Gulf Oil Lubricants India Ltd – Lubricating Growth with EV Fluids, 95% Capacity Utilisation & a Dividend That’s Slicker Than the Product
1. At a Glance
Gulf Oil Lubricants isn’t just oiling the gears of India’s automotive sector — it’s polishing its financials with steady growth, high returns, and a generous dividend payout. FY25 saw revenue at ₹3,666 Cr, net profit at ₹371 Cr, ROCE at 29.1%, and ROE at 26.3%. It’s among India’s top 3 private lubricant players, and it’s now eyeing higher-margin EV fluids, industrial lubricants, and premium automotive oils for its next phase of growth.
2. Introduction
A brand older than many of its customers’ vehicles, Gulf Oil Lubricants India Ltd has managed to stay relevant in a market dominated by MNCs and PSU oil giants. Its partnerships with OEMs like Hyundai, Tata, Mahindra, Bajaj, and Ashok Leyland give it a steady B2B pipeline, while its 80,000+ retail touchpoints keep the B2C engine humming. In FY24, it ran its manufacturing at 95% capacity, forcing it to greenlight a 70% capacity expansion in FY26.
3. Business Model
Gulf Oil sells both B2C (60% of sales) and B2B (40%) lubricants across:
Automotive Lubricants – diesel engine oils, passenger car motor oils, two-wheeler oils.

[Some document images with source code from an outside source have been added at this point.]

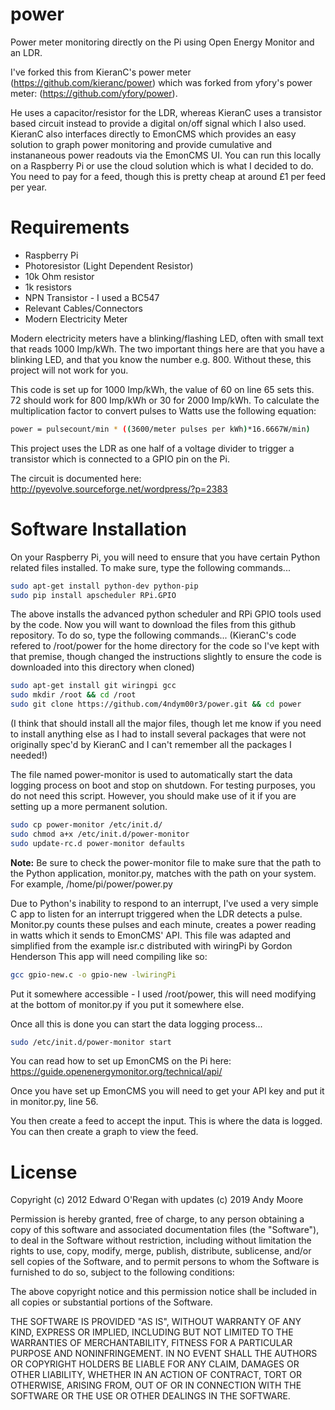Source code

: power
=====

Power meter monitoring directly on the Pi using Open Energy Monitor and an LDR.

I've forked this from KieranC's power meter (https://github.com/kieranc/power) which was forked from yfory's power meter: (https://github.com/yfory/power).

He uses a capacitor/resistor for the LDR, whereas KieranC uses a transistor based circuit instead to provide a digital on/off signal which I also used. KieranC also interfaces directly to EmonCMS which provides an easy solution to graph power monitoring and provide cumulative and instananeous power readouts via the EmonCMS UI. You can run this locally on a Raspberry Pi or use the cloud solution which is what I decided to do. You need to pay for a feed, though this is pretty cheap at around £1 per feed per year.

# Requirements
* Raspberry Pi
* Photoresistor (Light Dependent Resistor)
* 10k Ohm resistor
* 1k resistors
* NPN Transistor - I used a BC547
* Relevant Cables/Connectors
* Modern Electricity Meter

Modern electricity meters have a blinking/flashing LED, often with small text that reads 1000 Imp/kWh. The two important things here are that you have a blinking LED, and that you know the number e.g. 800. Without these, this project will not work for you.

This code is set up for 1000 Imp/kWh, the value of 60 on line 65 sets this. 72 should work for 800 Imp/kWh or 30 for 2000 Imp/kWh. To calculate the multiplication factor to convert pulses to Watts use the following equation:

```bash
power = pulsecount/min * ((3600/meter pulses per kWh)*16.6667W/min)
```

This project uses the LDR as one half of a voltage divider to trigger a transistor which is connected to a GPIO pin on the Pi.

The circuit is documented here: http://pyevolve.sourceforge.net/wordpress/?p=2383

# Software Installation
On your Raspberry Pi, you will need to ensure that you have certain Python related files installed. To make sure, type the following commands...

```bash
sudo apt-get install python-dev python-pip
sudo pip install apscheduler RPi.GPIO
```

The above installs the advanced python scheduler and RPi GPIO tools used by the code.
Now you will want to download the files from this github repository. To do so, type the following commands...
(KieranC's code refered to /root/power for the home directory for the code so I've kept with that premise, though changed the instructions slightly to ensure the code is downloaded into this directory when cloned)

```bash
sudo apt-get install git wiringpi gcc
sudo mkdir /root && cd /root
sudo git clone https://github.com/4ndym00r3/power.git && cd power
```

(I think that should install all the major files, though let me know if you need to install anything else as I had to install several packages that were not originally spec'd by KieranC and I can't remember all the packages I needed!)

The file named power-monitor is used to automatically start the data logging process on boot and stop on shutdown. For testing purposes, you do not need this script. However, you should make use of it if you are setting up a more permanent solution.

```bash
sudo cp power-monitor /etc/init.d/
sudo chmod a+x /etc/init.d/power-monitor
sudo update-rc.d power-monitor defaults
```

**Note:** Be sure to check the power-monitor file to make sure that the path to the Python application, monitor.py, matches with the path on your system. For example, /home/pi/power/power.py

Due to Python's inability to respond to an interrupt, I've used a very simple C app to listen for an interrupt triggered when the LDR detects a pulse. Monitor.py counts these pulses and each minute, creates a power reading in watts which it sends to EmonCMS' API.
This file was adapted and simplified from the example isr.c distributed with wiringPi by Gordon Henderson
This app will need compiling like so:

```bash
gcc gpio-new.c -o gpio-new -lwiringPi
```

Put it somewhere accessible - I used /root/power, this will need modifying at the bottom of monitor.py if you put it somewhere else.

Once all this is done you can start the data logging process...

```bash
sudo /etc/init.d/power-monitor start
```

You can read how to set up EmonCMS on the Pi here: https://guide.openenergymonitor.org/technical/api/

Once you have set up EmonCMS you will need to get your API key and put it in monitor.py, line 56.

You then create a feed to accept the input. This is where the data is logged. You can then create a graph to view the feed.


# License

Copyright (c) 2012 Edward O'Regan with updates (c) 2019 Andy Moore

Permission is hereby granted, free of charge, to any person obtaining a copy of this software and associated documentation files (the "Software"), to deal in the Software without restriction, including without limitation the rights to use, copy, modify, merge, publish, distribute, sublicense, and/or sell copies of the Software, and to permit persons to whom the Software is furnished to do so, subject to the following conditions:

The above copyright notice and this permission notice shall be included in all copies or substantial portions of the Software.

THE SOFTWARE IS PROVIDED "AS IS", WITHOUT WARRANTY OF ANY KIND, EXPRESS OR IMPLIED, INCLUDING BUT NOT LIMITED TO THE WARRANTIES OF MERCHANTABILITY, FITNESS FOR A PARTICULAR PURPOSE AND NONINFRINGEMENT. IN NO EVENT SHALL THE AUTHORS OR COPYRIGHT HOLDERS BE LIABLE FOR ANY CLAIM, DAMAGES OR OTHER LIABILITY, WHETHER IN AN ACTION OF CONTRACT, TORT OR OTHERWISE, ARISING FROM, OUT OF OR IN CONNECTION WITH THE SOFTWARE OR THE USE OR OTHER DEALINGS IN THE SOFTWARE.

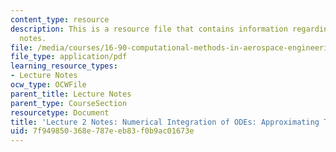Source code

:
```yaml
---
content_type: resource
description: This is a resource file that contains information regarding lecture 2
  notes.
file: /media/courses/16-90-computational-methods-in-aerospace-engineering-spring-2014/7f949850368e787eeb83f0b9ac01673e_MIT16_90S14_Lecture2.pdf
file_type: application/pdf
learning_resource_types:
- Lecture Notes
ocw_type: OCWFile
parent_title: Lecture Notes
parent_type: CourseSection
resourcetype: Document
title: 'Lecture 2 Notes: Numerical Integration of ODEs: Approximating Time Derivative'
uid: 7f949850-368e-787e-eb83-f0b9ac01673e
---
```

Industrial Lubricants – oils for manufacturing, mining, infrastructure equipment.
Specialty Products – marine lubricants, AdBlue (for diesel emission control), and EV fluids.
The company’s EV segment isn’t just marketing fluff — it offers fluids for both pure and hybrid EVs and has invested in ElectreeFi, a charging software platform.